Exiting a GCC in India takes 12-60 months and involves MCA filings, NCLT processes, employee retrenchment, FEMA compliance, and tax settlements. This guide covers every exit route, timeline, cost, and common mistake.

By Manu RaoMarch 19, 202610 min read
10 min readLast updated June 19, 2026

Why GCC Exits Happen and Why They Are So Complex

Not every Global Capability Center lasts forever. Strategic pivots, M&A activity at the parent level, underperformance, or shifting cost equations all trigger GCC exits. Yet closing or selling a capability center in India is among the most complex corporate transactions in any jurisdiction. The process involves the Ministry of Corporate Affairs (MCA), the Reserve Bank of India (RBI), tax authorities at central and state levels, labor regulators, and potentially the National Company Law Tribunal (NCLT).

Unlike setting up a GCC, which takes 4-8 weeks for entity incorporation, unwinding one takes 12-60 months depending on the exit route chosen, the complexity of operations, and the number of outstanding obligations. Companies that fail to plan their exit strategy from the outset often discover that the cost of closing exceeds several years of operating expenses.

Three Exit Routes: Understanding Your Options

When headquarters decides to exit India, three primary routes are available. Each has distinct legal requirements, timelines, tax implications, and employee considerations.

Route 1: Strike-Off Under Section 248 of the Companies Act

The strike-off route is the fastest and cheapest exit method, but it comes with strict eligibility requirements. Your company must not have carried out any business or operations for the two preceding financial years. All liabilities must be fully extinguished, including amounts owed to creditors, tax authorities, and employees. All bank accounts must be formally closed. There must be no pending litigation. All financial statements (Section 137) and annual returns (Section 92) must be filed up to the year of cessation.

Process. The board passes a resolution approving closure. A special resolution requires 75% shareholder consent in an EGM. You file E-Form STK-2 with the Registrar of Companies (ROC), along with Form STK-4 (affidavit by each director confirming no pending liabilities and non-operation) and Form STK-3 (indemnity bond by all directors agreeing to residual liabilities after strike-off).

Timeline. Under the centralized C-PACE system introduced in 2025, if documentation is perfect, the ROC issues a public notice (STK-5) inviting objections for 30 days. If no objections are received, the ROC issues Form STK-7, and the company is legally dissolved.
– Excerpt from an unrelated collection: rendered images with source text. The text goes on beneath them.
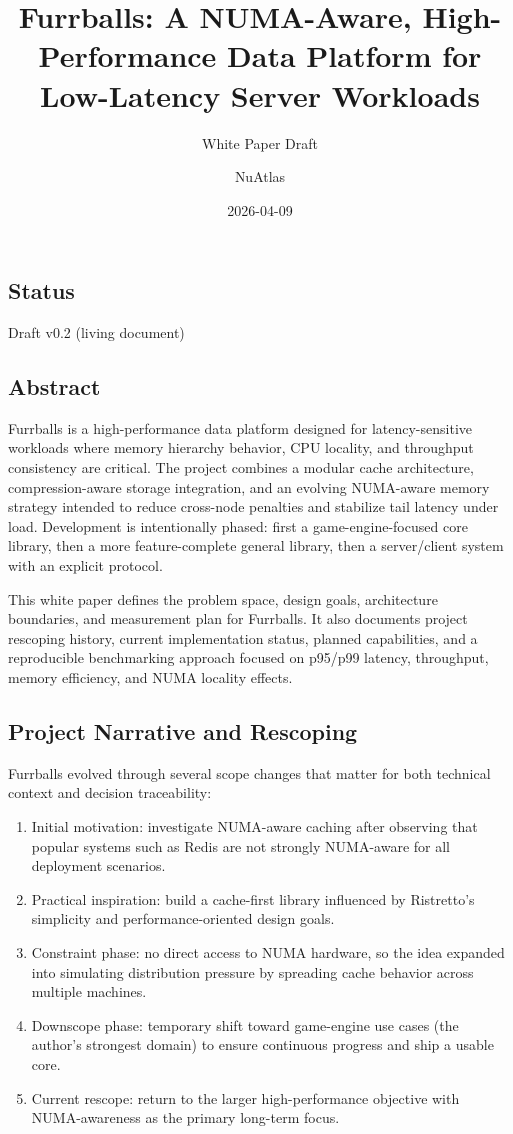 \documentclass[
  english,
  letterpaper,
  DIV=11,
  numbers=noendperiod]{scrartcl}
\title{Furrballs: A NUMA-Aware, High-Performance Data Platform for
Low-Latency Server Workloads}
\subtitle{White Paper Draft}
\author{NuAtlas}
\date{2026-04-09}
\providecommand{\tightlist}{%
  \setlength{\itemsep}{0pt}\setlength{\parskip}{0pt}}
\begin{document}
\maketitle


\subsection{Status}\label{status}

Draft v0.2 (living document)

\subsection{Abstract}\label{abstract}

Furrballs is a high-performance data platform designed for
latency-sensitive workloads where memory hierarchy behavior, CPU
locality, and throughput consistency are critical. The project combines
a modular cache architecture, compression-aware storage integration, and
an evolving NUMA-aware memory strategy intended to reduce cross-node
penalties and stabilize tail latency under load. Development is
intentionally phased: first a game-engine-focused core library, then a
more feature-complete general library, then a server/client system with
an explicit protocol.

This white paper defines the problem space, design goals, architecture
boundaries, and measurement plan for Furrballs. It also documents
project rescoping history, current implementation status, planned
capabilities, and a reproducible benchmarking approach focused on
p95/p99 latency, throughput, memory efficiency, and NUMA locality
effects.

\subsection{Project Narrative and
Rescoping}\label{project-narrative-and-rescoping}

Furrballs evolved through several scope changes that matter for both
technical context and decision traceability:

\begin{enumerate}
\def\labelenumi{\arabic{enumi}.}
\tightlist
\item
  Initial motivation: investigate NUMA-aware caching after observing
  that popular systems such as Redis are not strongly NUMA-aware for all
  deployment scenarios.
\item
  Practical inspiration: build a cache-first library influenced by
  Ristretto's simplicity and performance-oriented design goals.
\item
  Constraint phase: no direct access to NUMA hardware, so the idea
  expanded into simulating distribution pressure by spreading cache
  behavior across multiple machines.
\item
  Downscope phase: temporary shift toward game-engine use cases (the
  author's strongest domain) to ensure continuous progress and ship a
  usable core.
\item
  Current rescope: return to the larger high-performance objective with
  NUMA-awareness as the primary long-term focus.
\end{enumerate}
\end{document}
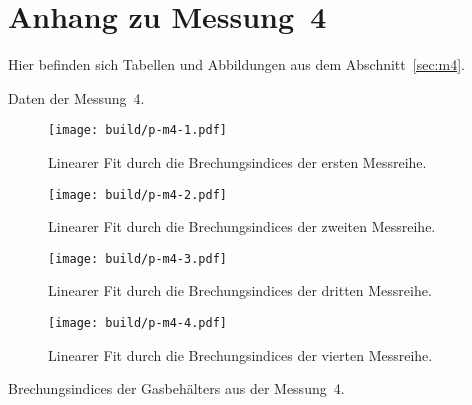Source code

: \section{Anhang zu Messung~4}
\label{sec:anhang}
Hier befinden sich Tabellen und Abbildungen aus dem Abschnitt~\ref{sec:m4}.

\begin{table}
  \centering
  \caption{Daten der Messung~4.}
  \label{tab:m4-werte}
  
\end{table}

\begin{figure}
  \centering
  \texttt{[image: build/p-m4-1.pdf]}
  \caption{Linearer Fit durch die Brechungsindices der ersten Messreihe.}
  \label{fig:m4-1}
\end{figure}

\begin{figure}
  \centering
  \texttt{[image: build/p-m4-2.pdf]}
  \caption{Linearer Fit durch die Brechungsindices der zweiten Messreihe.}
  \label{fig:m4-2}
\end{figure}

\begin{figure}
  \centering
  \texttt{[image: build/p-m4-3.pdf]}
  \caption{Linearer Fit durch die Brechungsindices der dritten Messreihe.}
  \label{fig:m4-3}
\end{figure}

\begin{figure}
  \centering
  \texttt{[image: build/p-m4-4.pdf]}
  \caption{Linearer Fit durch die Brechungsindices der vierten Messreihe.}
  \label{fig:m4-4}
\end{figure}

\begin{landscape}
  \begin{table}
    \centering
    \caption{Brechungsindices der Gasbehälters aus der Messung~4.}
    \label{tab:m4-behbrech}
    
  \end{table}
\end{landscape}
Total timeline: 60-110 days from filing, assuming zero defects and no objections.

Cost. Government filing fees range from INR 5,000-10,000. Professional fees (CS, CA) typically run INR 50,000-1,50,000. Total cost: INR 1-3 lakh.

Route 2: Voluntary Liquidation Under the Insolvency and Bankruptcy Code

If the GCC has assets to distribute, outstanding receivables, or any complexity beyond a dormant shell, voluntary liquidation under the IBC is the appropriate route. This is the more common exit path for operational GCCs.

Process. The board passes a resolution declaring that the company has no debt or that it will pay debts in full from the proceeds of assets. A special resolution (75%) approves voluntary liquidation. A licensed Insolvency Professional (IP) is appointed as liquidator. The company files with the NCLT. The liquidator realizes assets, settles all liabilities in the prescribed order of priority (secured creditors, employee dues, unsecured creditors, government dues), and distributes surplus to shareholders.

Timeline. The IBC prescribes 270 days where creditor claims exist, or 90 days where no claims are received. In practice, MCA data shows that only 20% of voluntary liquidations complete within one year, 63% take one to two years, and 16% extend beyond two years.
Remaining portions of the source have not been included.